Above code is less loop

Ok, accepted.

@zsef123 Both examples above are incorrect. The correct formatting using hanging indent:

doc = [ (id_, float(weight)) for id_, weight in enumerate(parts) if abs(float(weight)) > eps ]

Actually, this line not too long, so simple:

doc = [(id_, float(weight)) for id_, weight in enumerate(parts) if abs(float(weight)) > eps]

would work too.

already done as your last variant @piskvorky

zsef123 · 2017-09-06T23:42:24Z

gensim/test/test_sklearn_api.py

@@ -363,7 +363,7 @@ def testPipeline(self):
        data = cache
        test_data = data.data[0:2]
        test_target = data.target[0:2]
-        id2word = Dictionary(map(lambda x: x.split(), test_data))
+        id2word = Dictionary([x.split() for x in data.data])


data.data need change to test_data

Thanks, fixed.

zsef123 · 2017-09-06T23:44:05Z

gensim/test/test_atmodel.py

@@ -436,7 +436,7 @@ def testPasses(self):
            for test_rhot in test_rhots:
                model.update(corpus, author2doc)

-                msg = ", ".join(map(str, [passes, model.num_updates, model.state.numdocs]))
+                msg = ", ".join(str(x) for x in [passes, model.num_updates, model.state.numdocs])


How about msg = "%d, %d, %d" % (passes, model.num_updates, model.state.numdocs)?
This is more simple.

Agree, fixed

… nose) + small changes for models

piskvorky

Epic! I reviewed the diff and left some minor comments inside. I will look at the non-diffed (unchanged) parts next.

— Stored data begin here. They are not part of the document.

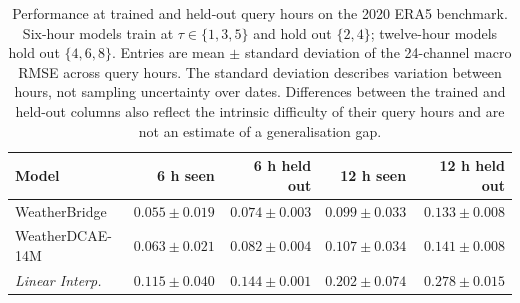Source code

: \begin{table}[t]
\centering
\caption{Performance at trained and held-out query hours on the 2020 ERA5 benchmark. Six-hour models train at $\tau\in\{1,3,5\}$ and hold out $\{2,4\}$; twelve-hour models hold out $\{4,6,8\}$. Entries are mean $\pm$ standard deviation of the 24-channel macro RMSE across query hours. The standard deviation describes variation between hours, not sampling uncertainty over dates. Differences between the trained and held-out columns also reflect the intrinsic difficulty of their query hours and are not an estimate of a generalisation gap.}
\label{tab:query-generalization}
\small
\setlength{\tabcolsep}{3.5pt}
\begin{tabular}{lrrrr}
\toprule
Model & 6 h seen & 6 h held out & 12 h seen & 12 h held out \\
\midrule
WeatherBridge & $\mathbf{0.055\pm0.019}$ & $\mathbf{0.074\pm0.003}$ & $\mathbf{0.099\pm0.033}$ & $\mathbf{0.133\pm0.008}$ \\
WeatherDCAE-14M & \underline{$0.063\pm0.021$} & \underline{$0.082\pm0.004$} & \underline{$0.107\pm0.034$} & \underline{$0.141\pm0.008$} \\
\midrule
\textit{Linear Interp.} & $0.115\pm0.040$ & $0.144\pm0.001$ & $0.202\pm0.074$ & $0.278\pm0.015$ \\
\bottomrule
\end{tabular}
\end{table}
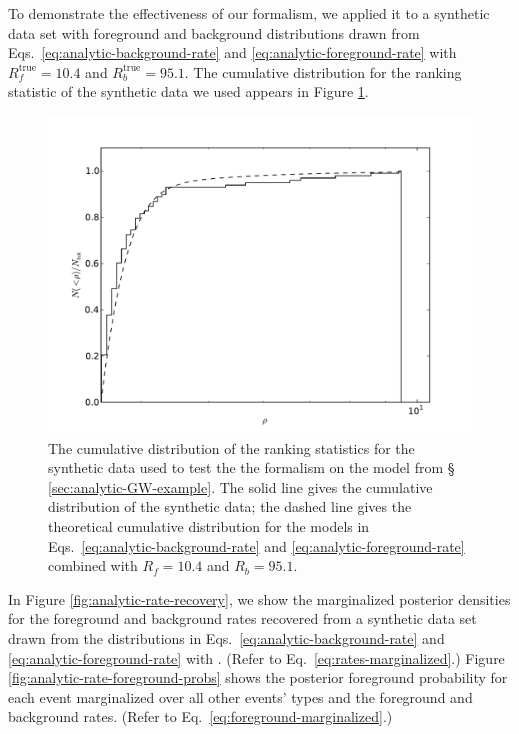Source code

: \documentclass[aps,prd,reprint]{revtex4-1}
\begin{document}
To demonstrate the effectiveness of our formalism, we applied it to a
synthetic data set with foreground and background distributions drawn
from Eqs.~\eqref{eq:analytic-background-rate} and
\eqref{eq:analytic-foreground-rate} with $R_f^\mathrm{true} = 10.4$
and $R_b^\mathrm{true} = 95.1$.  The cumulative distribution for the
ranking statistic of the synthetic data we used appears in Figure
\ref{fig:analytic-data-cumulative}.

\begin{figure}
  \includegraphics[width=\columnwidth]{data}
  \caption{\label{fig:analytic-data-cumulative} The cumulative
    distribution of the ranking statistics for the synthetic data used
    to test the the formalism on the model from \S
    \ref{sec:analytic-GW-example}.  The solid line gives the
    cumulative distribution of the synthetic data; the dashed line
    gives the theoretical cumulative distribution for the models in
    Eqs.~\eqref{eq:analytic-background-rate} and
    \eqref{eq:analytic-foreground-rate} combined with $R_f = 10.4$ and
    $R_b = 95.1$.}
\end{figure}

In Figure \ref{fig:analytic-rate-recovery}, we show the marginalized
posterior densities for the foreground and background rates recovered
from a synthetic data set drawn from the distributions in
Eqs.~\eqref{eq:analytic-background-rate} and
\eqref{eq:analytic-foreground-rate} with .  (Refer to
Eq.~\eqref{eq:rates-marginalized}.)  Figure
\ref{fig:analytic-rate-foreground-probs} shows the posterior
foreground probability for each event marginalized over all other
events' types and the foreground and background rates.  (Refer to
Eq.~\eqref{eq:foreground-marginalized}.)
\end{document}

piskvorky · 2017-09-07T12:35:48Z

gensim/corpora/dictionary.py

-            self.dfs = dict((tokenid, freq)
-                            for tokenid, freq in iteritems(self.dfs)
-                            if tokenid not in bad_ids)
+            self.token2id = dict((token, tokenid) for token, tokenid in iteritems(self.token2id) if tokenid not in bad_ids)


We no longer support py2.6, so this can be a dict comprehension: {token: tokenid for ...}. Here and elsewhere.

piskvorky · 2017-09-07T12:36:20Z

gensim/corpora/dictionary.py

-        logger.info(
-            "keeping %i tokens which were in no less than %i and no more than %i (=%.1f%%) documents",
-            len(good_ids), no_below, no_above_abs, 100.0 * no_above)
+        logger.info("keeping %i tokens which were in no less than %i and no more than %i (=%.1f%%) documents", len(good_ids), no_below, no_above_abs, 100.0 * no_above)


Line too long, the args should be on their own separate line. Here and elsewhere.

piskvorky · 2017-09-07T12:38:38Z

gensim/corpora/dictionary.py

@@ -333,7 +322,7 @@ def merge_with(self, other):
            old2new[other_id] = new_id
            try:
                self.dfs[new_id] += other.dfs[other_id]
-            except Exception:
+            except AttributeError:


Why this change? What will happen if other.dfs exists, but is not a dictionary?

piskvorky · 2017-09-07T12:39:50Z

gensim/corpora/sharded_corpus.py

@@ -254,20 +252,14 @@ def init_shards(self, output_prefix, corpus, shardsize=4096, dtype=_default_dtyp
        """Initialize shards from the corpus."""

        if not gensim.utils.is_corpus(corpus):
-            raise ValueError('Cannot initialize shards without a corpus to read'
-                             ' from! (Got corpus type: {0})'.format(type(corpus)))
+            raise ValueError('Cannot initialize shards without a corpus to read from! (Got corpus type: {0})'.format(type(corpus)))


I'd prefer to use one type of formatting consistently (%s instead of .format). Here and elsewhere.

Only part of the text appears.